Seno and his team previously revealed that autoantibodies from patients with ulcerative colitis could block fibronectin from binding to integrin αvβ6.5 To assess if the PSC-associated autoantibodies were also capable of inhibiting this interaction, they employed solid-phase binding assays. After coating microplate wells with integrin αvβ6, the researchers added IgG that they purified from patient or control sera and confirmed the purity of the IgG fractions using Bethyl’s Human IgA ELISA kit, Human IgM ELISA kit, Human IgE ELISA kit, and SDS-PAGE with Coomassie Brilliant Blue staining to test for IgA, IgM, IgE, and protein contaminants respectively. The samples were then incubated in the microplate wells with fibronectin. Through antibody-based detection of fibronectin, they observed which wells the fibronectin was free to bind to integrin αvβ6. The authors determined that 40.5% of the purified IgG samples from patients with PSC inhibited fibronectin from binding to integrin αvβ6 and that the detected blocking activity directly correlated with the concentration of anti-integrin αvβ6 autoantibodies in the patient’ serum.

Advancing PSC Diagnosis

As researchers search for effective therapeutic options, there is an increasing need for established biomarkers to allow clinicians to diagnose and treat patients with PSC at an earlier stage.8 Through the analysis of patient sera, Yoshida and his colleagues established that anti-integrin αvβ6 autoantibodies could serve as a non-invasive diagnostic biomarker.2 Although researchers have yet to characterize how integrin αvβ6 and its targeting autoantibodies contribute to healthy bile duct repair and disease pathogenesis, the authors hypothesized that the autoantibodies could prevent integrin αvβ6-expressing biliary epithelial cells from functioning correctly, which may lead to PSC development.

References

  1. Dyson JK, et al.
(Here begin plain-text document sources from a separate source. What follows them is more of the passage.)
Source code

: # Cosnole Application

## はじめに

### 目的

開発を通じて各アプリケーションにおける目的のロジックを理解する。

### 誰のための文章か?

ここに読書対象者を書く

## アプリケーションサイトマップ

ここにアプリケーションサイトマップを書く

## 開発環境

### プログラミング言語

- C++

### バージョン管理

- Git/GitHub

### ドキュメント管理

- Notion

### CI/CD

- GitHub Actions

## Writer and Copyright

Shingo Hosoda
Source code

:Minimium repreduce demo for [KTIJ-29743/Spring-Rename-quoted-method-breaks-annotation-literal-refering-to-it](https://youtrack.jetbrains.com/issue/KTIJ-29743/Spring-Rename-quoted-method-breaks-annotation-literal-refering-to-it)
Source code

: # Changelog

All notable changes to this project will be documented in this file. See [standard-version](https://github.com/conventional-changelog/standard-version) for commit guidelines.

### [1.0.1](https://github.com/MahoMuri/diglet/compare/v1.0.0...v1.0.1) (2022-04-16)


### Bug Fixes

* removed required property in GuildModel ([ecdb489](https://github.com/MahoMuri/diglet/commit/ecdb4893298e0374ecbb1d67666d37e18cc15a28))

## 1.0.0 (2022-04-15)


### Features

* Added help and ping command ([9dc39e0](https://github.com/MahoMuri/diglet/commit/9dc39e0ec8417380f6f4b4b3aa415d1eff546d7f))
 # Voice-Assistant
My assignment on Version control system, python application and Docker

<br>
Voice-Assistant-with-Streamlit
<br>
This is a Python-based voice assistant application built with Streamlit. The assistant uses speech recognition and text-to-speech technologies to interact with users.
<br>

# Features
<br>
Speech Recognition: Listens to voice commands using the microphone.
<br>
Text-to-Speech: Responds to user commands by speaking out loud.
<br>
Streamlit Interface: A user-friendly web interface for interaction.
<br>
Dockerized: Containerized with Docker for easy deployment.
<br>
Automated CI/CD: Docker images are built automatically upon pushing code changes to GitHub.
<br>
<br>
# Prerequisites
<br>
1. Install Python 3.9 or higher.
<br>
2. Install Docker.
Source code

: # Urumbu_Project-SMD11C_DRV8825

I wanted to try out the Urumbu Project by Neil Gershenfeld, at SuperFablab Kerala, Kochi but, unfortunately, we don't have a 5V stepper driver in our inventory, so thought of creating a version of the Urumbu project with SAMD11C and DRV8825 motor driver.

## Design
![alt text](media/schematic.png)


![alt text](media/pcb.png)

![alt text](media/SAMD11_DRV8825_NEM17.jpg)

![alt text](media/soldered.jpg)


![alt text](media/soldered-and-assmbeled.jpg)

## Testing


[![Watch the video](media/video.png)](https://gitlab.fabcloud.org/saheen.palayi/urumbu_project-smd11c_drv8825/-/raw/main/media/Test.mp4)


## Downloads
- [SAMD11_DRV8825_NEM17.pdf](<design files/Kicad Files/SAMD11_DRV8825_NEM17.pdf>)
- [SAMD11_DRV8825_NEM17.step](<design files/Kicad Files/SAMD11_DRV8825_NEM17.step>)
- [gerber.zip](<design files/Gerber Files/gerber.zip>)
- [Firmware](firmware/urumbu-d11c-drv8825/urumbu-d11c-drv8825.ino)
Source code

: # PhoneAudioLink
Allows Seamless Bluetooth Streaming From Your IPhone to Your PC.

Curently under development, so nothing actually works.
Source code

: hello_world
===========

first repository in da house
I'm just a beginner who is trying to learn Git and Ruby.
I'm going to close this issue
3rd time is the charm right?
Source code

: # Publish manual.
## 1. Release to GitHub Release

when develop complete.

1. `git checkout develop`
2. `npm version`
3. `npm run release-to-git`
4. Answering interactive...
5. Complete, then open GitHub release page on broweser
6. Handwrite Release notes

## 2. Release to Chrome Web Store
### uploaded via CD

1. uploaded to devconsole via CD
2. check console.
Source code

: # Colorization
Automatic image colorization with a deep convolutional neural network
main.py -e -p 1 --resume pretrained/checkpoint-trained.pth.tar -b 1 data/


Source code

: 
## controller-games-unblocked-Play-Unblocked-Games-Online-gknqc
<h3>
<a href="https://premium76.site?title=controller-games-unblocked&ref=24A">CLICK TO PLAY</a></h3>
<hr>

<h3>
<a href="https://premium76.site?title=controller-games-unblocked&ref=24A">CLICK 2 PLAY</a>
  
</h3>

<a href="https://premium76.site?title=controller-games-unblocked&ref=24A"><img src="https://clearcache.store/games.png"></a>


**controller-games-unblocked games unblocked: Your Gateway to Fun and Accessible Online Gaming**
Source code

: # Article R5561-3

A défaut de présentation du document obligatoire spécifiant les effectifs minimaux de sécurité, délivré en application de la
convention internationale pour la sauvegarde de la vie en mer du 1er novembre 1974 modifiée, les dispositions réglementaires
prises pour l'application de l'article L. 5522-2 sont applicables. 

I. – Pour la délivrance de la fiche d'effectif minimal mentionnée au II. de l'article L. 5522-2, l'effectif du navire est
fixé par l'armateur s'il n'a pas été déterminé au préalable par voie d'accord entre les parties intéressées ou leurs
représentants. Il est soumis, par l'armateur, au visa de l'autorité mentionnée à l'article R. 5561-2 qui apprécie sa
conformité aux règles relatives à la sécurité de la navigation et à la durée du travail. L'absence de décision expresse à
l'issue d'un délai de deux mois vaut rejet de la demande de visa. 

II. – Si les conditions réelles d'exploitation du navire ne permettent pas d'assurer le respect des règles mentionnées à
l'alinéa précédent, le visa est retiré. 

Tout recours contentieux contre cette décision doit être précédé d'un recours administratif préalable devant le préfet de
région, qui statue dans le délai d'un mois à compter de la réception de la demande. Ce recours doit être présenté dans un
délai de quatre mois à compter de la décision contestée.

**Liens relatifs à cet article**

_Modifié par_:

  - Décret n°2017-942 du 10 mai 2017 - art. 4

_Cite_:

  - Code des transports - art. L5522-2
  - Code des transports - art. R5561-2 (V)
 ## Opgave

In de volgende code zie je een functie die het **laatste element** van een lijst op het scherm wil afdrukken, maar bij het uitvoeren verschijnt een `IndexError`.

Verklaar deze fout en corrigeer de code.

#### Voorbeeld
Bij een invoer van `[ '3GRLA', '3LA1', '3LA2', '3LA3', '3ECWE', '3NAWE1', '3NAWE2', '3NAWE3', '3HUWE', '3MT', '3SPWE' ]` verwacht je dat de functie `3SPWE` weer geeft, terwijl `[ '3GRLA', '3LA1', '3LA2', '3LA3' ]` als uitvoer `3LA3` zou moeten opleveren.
Primary sclerosing cholangitis. The Lancet. 2018;391(10139):2547-2559.
  2. Yoshida H, et al. Anti-integrin αvβ6 autoantibodies in patients with primary sclerosing cholangitis. J Gastroenterol. 2023;58(8):778-789.
  3. Palmela C, et al. Inflammatory bowel disease and primary sclerosing cholangitis: A review of the phenotype and associated specific features. Gut Liver. 2018;12(1):17-29.
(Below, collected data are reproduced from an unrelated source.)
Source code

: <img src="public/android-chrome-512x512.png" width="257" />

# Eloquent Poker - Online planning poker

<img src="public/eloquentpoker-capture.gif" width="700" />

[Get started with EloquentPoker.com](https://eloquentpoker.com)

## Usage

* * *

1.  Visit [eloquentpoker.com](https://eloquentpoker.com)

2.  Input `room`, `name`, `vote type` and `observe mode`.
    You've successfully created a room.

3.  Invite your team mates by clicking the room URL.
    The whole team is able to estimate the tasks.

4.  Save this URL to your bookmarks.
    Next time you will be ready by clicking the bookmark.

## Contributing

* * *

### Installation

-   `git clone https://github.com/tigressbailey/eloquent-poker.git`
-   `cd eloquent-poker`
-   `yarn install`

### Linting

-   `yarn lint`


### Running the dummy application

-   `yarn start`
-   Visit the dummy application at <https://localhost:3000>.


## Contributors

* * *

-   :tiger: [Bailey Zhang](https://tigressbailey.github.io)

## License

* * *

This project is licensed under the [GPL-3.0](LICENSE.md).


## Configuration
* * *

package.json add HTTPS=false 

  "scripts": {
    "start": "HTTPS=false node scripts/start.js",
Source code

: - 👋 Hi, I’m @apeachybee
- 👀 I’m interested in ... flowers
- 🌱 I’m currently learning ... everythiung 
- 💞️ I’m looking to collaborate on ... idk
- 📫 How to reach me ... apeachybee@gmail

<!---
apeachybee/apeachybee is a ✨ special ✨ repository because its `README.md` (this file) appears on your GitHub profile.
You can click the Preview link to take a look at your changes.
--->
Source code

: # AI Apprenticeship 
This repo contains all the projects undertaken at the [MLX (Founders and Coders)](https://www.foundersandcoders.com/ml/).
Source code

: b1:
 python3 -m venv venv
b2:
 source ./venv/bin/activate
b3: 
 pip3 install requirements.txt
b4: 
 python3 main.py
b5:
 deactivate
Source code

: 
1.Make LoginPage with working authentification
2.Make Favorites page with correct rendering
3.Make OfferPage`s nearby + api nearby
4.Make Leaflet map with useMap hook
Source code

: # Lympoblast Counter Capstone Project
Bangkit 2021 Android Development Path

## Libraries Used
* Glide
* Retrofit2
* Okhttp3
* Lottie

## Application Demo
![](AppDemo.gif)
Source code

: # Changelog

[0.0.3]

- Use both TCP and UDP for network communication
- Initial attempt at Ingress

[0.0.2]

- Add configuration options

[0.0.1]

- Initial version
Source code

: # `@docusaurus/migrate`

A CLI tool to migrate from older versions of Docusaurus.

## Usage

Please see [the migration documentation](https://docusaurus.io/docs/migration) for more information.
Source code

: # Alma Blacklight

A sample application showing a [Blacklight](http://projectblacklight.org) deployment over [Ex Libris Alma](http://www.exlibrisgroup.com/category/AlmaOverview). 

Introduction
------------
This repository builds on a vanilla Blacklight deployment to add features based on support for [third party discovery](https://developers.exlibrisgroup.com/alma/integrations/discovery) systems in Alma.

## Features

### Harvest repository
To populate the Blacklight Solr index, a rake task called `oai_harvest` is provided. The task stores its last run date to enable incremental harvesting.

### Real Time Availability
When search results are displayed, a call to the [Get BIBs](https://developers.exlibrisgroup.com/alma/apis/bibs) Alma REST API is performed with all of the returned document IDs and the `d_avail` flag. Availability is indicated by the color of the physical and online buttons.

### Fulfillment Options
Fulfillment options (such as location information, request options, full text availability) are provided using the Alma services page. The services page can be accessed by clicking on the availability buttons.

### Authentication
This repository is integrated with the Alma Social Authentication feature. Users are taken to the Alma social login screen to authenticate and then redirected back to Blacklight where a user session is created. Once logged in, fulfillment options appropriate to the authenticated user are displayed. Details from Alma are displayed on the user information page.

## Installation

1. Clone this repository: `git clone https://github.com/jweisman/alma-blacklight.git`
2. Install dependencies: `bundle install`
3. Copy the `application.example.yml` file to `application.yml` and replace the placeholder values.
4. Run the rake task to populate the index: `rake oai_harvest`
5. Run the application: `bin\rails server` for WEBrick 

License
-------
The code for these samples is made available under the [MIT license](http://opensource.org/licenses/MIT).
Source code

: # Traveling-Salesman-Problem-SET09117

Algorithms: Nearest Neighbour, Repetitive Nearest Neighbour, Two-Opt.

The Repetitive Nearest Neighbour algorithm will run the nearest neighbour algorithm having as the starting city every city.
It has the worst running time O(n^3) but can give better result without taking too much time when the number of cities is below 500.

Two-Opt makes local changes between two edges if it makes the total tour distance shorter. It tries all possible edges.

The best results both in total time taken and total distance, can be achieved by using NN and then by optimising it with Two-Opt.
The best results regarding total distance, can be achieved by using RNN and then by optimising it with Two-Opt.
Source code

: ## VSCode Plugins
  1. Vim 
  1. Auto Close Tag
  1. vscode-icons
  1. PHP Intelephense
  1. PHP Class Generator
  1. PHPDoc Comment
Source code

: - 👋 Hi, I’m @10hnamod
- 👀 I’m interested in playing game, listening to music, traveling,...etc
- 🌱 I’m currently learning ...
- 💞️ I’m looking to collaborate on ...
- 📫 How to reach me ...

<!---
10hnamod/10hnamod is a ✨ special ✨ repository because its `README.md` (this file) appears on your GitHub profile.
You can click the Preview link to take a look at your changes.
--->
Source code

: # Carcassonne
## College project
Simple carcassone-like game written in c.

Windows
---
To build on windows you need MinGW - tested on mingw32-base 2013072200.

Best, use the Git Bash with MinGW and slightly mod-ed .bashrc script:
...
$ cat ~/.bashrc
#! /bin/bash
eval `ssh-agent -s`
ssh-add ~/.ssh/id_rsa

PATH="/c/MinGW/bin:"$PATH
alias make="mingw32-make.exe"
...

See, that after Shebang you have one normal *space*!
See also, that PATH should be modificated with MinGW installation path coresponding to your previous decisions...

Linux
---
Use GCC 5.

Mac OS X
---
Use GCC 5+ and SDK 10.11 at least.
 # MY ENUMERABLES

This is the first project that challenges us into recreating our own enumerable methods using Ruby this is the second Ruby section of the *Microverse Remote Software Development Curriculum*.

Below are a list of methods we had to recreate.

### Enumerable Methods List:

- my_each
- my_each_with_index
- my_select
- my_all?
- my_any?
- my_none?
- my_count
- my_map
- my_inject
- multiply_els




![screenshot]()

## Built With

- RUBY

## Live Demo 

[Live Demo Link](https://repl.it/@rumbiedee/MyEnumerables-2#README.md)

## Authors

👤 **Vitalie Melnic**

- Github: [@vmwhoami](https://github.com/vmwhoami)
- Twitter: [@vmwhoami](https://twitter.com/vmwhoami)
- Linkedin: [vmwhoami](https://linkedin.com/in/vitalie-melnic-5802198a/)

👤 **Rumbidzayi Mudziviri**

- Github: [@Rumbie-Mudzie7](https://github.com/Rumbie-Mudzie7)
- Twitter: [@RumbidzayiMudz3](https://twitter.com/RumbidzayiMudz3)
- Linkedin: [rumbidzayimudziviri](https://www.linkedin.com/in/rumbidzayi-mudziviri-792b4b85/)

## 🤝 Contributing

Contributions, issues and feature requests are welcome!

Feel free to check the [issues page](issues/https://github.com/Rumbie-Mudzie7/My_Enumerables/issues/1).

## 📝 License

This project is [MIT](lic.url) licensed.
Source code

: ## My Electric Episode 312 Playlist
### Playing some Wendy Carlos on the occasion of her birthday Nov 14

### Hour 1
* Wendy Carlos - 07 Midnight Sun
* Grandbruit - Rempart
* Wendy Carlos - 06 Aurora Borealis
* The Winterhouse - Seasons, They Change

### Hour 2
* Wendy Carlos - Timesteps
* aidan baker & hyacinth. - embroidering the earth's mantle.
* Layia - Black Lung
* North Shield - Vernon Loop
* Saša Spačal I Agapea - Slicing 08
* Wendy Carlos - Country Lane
  4. Xu B, et al. High frequency of autoantibodies in patients with primary sclerosing cholangitis that bind biliary epithelial cells and induce expression of CD44 and production of interleukin 6. Gut. 2002;51(1):120-127.
  5. Kuwada T, et al. Identification of an anti–integrin αvβ6 autoantibody in patients with ulcerative colitis. Gastroenterology. 2021;160(7):2383-2394.e21.
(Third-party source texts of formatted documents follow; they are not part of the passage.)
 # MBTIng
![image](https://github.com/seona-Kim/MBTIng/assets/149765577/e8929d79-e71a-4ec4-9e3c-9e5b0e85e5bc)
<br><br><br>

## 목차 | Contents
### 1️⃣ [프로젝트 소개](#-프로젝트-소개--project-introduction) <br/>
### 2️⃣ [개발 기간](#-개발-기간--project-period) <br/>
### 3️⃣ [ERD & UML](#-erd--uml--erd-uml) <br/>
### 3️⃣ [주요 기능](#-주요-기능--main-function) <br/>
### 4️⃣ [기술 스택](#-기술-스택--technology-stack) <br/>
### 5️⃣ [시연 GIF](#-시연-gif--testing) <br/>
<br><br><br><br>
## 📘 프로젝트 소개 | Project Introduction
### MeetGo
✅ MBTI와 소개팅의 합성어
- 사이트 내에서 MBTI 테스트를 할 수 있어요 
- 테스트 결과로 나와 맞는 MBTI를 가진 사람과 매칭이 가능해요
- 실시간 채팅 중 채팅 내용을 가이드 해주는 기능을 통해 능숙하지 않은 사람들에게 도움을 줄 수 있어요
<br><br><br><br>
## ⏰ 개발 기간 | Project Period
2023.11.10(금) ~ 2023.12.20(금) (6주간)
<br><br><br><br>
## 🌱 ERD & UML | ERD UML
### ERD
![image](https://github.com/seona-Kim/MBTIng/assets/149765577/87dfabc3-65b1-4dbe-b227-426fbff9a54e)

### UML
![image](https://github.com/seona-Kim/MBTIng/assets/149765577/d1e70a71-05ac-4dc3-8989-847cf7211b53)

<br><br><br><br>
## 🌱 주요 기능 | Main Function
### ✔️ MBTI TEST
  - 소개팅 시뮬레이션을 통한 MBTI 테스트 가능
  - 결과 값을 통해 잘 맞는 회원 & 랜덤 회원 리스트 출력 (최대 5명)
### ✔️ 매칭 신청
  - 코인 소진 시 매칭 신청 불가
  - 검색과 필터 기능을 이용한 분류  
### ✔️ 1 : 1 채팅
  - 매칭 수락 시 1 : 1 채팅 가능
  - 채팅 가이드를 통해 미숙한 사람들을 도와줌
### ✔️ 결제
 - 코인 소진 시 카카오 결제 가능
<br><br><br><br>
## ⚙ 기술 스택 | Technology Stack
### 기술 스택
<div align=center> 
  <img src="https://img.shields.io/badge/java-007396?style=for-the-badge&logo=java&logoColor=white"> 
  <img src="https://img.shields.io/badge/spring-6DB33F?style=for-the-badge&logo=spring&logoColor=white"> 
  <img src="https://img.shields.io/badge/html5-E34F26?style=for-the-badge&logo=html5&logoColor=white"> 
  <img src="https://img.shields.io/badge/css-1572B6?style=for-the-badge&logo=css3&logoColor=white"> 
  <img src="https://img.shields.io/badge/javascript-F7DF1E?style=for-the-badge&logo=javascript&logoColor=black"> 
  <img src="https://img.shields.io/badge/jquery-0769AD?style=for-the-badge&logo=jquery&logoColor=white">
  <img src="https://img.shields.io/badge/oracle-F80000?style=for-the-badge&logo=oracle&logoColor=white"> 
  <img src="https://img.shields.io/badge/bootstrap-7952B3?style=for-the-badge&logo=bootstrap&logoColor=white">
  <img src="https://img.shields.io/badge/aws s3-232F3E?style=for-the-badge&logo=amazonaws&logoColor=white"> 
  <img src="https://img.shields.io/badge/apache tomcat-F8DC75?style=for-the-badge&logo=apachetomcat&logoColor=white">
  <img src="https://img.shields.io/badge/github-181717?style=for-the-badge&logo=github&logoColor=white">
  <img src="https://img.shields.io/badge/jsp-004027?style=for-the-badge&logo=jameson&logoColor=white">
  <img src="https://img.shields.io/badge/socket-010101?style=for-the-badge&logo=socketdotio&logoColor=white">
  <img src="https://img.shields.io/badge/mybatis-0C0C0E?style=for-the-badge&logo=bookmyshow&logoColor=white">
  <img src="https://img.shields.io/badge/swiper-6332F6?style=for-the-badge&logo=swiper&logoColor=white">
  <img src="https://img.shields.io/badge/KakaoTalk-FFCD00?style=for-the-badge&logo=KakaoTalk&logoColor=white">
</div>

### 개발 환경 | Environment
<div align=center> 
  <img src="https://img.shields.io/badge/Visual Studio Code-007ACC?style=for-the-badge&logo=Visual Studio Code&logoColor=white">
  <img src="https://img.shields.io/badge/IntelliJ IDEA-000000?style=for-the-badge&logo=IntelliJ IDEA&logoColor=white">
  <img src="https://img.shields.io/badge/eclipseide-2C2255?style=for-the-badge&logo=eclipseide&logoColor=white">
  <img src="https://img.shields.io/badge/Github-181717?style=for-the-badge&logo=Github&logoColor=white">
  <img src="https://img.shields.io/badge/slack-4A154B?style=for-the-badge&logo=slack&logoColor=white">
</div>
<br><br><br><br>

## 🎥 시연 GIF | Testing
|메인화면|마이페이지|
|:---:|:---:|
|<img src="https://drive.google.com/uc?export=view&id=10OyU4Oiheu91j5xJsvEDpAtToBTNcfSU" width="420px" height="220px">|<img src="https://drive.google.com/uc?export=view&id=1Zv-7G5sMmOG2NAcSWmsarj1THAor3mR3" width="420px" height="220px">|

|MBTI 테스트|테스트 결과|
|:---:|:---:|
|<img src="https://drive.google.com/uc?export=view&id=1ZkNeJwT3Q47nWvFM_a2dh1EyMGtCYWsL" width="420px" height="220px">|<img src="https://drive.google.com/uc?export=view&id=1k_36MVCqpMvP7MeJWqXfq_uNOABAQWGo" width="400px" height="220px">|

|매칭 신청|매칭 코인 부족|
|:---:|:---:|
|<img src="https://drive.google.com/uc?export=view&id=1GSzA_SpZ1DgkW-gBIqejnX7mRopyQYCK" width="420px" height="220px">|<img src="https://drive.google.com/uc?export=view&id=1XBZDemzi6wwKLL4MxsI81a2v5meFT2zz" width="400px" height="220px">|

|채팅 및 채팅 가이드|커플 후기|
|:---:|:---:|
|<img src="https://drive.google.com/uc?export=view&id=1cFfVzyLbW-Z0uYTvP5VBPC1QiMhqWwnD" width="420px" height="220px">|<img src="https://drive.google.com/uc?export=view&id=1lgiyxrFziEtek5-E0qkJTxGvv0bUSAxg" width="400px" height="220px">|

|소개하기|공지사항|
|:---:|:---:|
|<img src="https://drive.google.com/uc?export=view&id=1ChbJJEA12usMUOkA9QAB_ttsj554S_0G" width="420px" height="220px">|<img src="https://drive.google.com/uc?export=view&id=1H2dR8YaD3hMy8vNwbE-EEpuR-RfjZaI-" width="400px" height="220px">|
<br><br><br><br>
  6. Guillot A, et al. Bile acid-activated macrophages promote biliary epithelial cell proliferation through integrin αvβ6 upregulation following liver injury. J Clin Invest. 2021;131(9):e132305, 132305.
  7. Weil P, et al. β6 integrinosis: A new lethal autosomal recessive ITGB6 disorder leading to impaired conformational transitions of the αVβ6 integrin receptor. Gut. 2020;69(7):1359-1361.
  8. Vesterhus M, Karlsen TH. Emerging therapies in primary sclerosing cholangitis: Pathophysiological basis and clinical opportunities. J Gastroenterol. 2020;55(6):588-614.